Telugu Cinema Charitra, (English: The History of Telugu Cinema; Telugu: తెలుగు సినిమా చరిత్ర) is a research book on Telugu Cinema History, by film critic, writer and Journalist B. Venkateshwarlu, published in 1997. The book is considered one of the first major studies of Telugu Film Industry between 1912 and 1995.

Since 1909, filmmaker Raghupathi Venkaiah was involved in producing short films and travelling  to different  regions in Asia to promote fil;m work. in 1921, he produced the silent film called Bhishma Prathigna.
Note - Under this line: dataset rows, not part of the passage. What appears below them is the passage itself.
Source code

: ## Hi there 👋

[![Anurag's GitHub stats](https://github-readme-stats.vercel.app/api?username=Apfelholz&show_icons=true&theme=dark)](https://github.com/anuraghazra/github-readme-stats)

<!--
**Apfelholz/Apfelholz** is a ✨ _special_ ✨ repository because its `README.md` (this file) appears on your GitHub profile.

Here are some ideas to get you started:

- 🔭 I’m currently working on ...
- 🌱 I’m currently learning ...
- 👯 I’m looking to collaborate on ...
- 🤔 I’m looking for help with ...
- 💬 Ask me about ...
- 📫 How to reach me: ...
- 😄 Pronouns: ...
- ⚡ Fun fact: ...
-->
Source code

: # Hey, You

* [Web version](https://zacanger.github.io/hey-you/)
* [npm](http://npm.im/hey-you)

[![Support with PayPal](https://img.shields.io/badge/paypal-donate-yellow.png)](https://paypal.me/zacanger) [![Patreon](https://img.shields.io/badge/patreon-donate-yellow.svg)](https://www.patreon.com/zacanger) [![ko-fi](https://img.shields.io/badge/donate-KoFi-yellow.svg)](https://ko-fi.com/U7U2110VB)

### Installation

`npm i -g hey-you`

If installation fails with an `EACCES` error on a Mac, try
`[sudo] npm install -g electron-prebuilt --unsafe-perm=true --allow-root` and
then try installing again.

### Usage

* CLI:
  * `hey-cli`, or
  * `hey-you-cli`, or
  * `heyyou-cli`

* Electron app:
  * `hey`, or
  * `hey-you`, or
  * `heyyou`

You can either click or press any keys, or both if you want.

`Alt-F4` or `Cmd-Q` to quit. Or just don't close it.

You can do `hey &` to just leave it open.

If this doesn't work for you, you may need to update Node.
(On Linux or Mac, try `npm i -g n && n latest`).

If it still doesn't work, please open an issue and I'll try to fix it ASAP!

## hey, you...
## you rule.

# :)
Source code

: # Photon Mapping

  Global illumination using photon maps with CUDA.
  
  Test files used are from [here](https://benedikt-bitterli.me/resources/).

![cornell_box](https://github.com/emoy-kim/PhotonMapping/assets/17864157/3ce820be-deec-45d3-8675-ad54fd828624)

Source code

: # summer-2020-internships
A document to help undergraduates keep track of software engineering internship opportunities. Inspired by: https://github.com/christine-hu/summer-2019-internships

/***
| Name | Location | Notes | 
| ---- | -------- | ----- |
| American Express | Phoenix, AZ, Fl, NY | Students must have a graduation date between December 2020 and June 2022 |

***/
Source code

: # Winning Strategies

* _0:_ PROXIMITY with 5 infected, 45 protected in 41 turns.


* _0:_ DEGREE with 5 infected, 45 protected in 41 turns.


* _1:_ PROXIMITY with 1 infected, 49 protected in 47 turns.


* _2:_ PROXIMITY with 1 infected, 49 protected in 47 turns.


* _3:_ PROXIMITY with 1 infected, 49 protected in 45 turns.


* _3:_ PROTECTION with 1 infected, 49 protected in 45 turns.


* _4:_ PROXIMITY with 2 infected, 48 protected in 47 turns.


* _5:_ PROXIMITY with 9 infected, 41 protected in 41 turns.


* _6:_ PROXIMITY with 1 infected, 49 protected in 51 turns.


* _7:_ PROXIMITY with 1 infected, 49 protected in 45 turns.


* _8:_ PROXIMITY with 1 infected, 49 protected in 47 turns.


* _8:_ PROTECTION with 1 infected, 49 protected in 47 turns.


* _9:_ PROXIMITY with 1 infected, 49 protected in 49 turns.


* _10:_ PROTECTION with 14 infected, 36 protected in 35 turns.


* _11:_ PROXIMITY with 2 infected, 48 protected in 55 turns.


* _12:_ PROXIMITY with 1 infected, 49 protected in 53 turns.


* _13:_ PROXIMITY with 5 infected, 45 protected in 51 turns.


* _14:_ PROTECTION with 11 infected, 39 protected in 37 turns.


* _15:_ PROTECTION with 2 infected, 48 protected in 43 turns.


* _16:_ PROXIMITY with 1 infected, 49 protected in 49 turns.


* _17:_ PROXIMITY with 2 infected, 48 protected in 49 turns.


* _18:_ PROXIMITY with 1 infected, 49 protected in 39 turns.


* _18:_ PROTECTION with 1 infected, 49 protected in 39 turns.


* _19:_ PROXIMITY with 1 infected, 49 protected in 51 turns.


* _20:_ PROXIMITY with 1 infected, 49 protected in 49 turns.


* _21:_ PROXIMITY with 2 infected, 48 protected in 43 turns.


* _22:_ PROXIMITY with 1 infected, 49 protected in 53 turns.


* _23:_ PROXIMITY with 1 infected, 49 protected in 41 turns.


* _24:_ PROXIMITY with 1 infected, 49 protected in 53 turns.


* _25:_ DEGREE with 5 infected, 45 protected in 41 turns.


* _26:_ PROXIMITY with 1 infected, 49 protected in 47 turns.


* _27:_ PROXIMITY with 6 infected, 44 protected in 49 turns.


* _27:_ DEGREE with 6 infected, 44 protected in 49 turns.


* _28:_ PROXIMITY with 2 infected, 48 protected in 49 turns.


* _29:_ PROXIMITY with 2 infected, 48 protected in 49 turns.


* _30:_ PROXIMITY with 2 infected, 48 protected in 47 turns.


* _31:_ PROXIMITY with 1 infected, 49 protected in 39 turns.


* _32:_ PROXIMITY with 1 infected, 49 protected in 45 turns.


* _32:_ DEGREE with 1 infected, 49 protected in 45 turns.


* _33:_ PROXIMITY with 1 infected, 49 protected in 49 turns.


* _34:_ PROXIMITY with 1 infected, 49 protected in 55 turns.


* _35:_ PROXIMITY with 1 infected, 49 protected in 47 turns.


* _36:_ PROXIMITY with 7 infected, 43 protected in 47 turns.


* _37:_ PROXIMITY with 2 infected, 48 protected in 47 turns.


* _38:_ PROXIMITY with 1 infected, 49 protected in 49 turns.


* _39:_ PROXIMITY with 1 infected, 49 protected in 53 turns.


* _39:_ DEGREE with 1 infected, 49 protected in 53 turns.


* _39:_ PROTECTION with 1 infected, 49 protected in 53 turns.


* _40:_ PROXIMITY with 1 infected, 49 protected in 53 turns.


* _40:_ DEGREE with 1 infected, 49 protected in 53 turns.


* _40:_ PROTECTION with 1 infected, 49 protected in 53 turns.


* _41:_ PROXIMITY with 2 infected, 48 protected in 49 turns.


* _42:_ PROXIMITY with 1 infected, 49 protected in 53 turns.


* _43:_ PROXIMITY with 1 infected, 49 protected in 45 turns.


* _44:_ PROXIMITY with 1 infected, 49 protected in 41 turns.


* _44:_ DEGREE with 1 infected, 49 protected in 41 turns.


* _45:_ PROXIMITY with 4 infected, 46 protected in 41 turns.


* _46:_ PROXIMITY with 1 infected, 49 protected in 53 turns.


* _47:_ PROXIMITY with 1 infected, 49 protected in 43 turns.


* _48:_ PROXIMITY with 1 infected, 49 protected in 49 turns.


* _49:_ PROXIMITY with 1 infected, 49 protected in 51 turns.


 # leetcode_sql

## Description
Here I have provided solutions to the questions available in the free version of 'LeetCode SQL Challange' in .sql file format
He is cited as the father of telugu cinema.

Publishing
The 'Telugu Cinema Charitra' has published by Nextstep Publications & Entertainments, Hyderabad and marketed by Vishalandra Publishing House, Hyderabad.

Content
First published in 1997, it was a keen research covering five major periods: Telugu Cinema in Silent Era (1912–1930) Early Tollywood (1931–1940), Golden Era (1941–1975), Commercial Culture in Telugu Cinema (1976–1995) and The Modern Era.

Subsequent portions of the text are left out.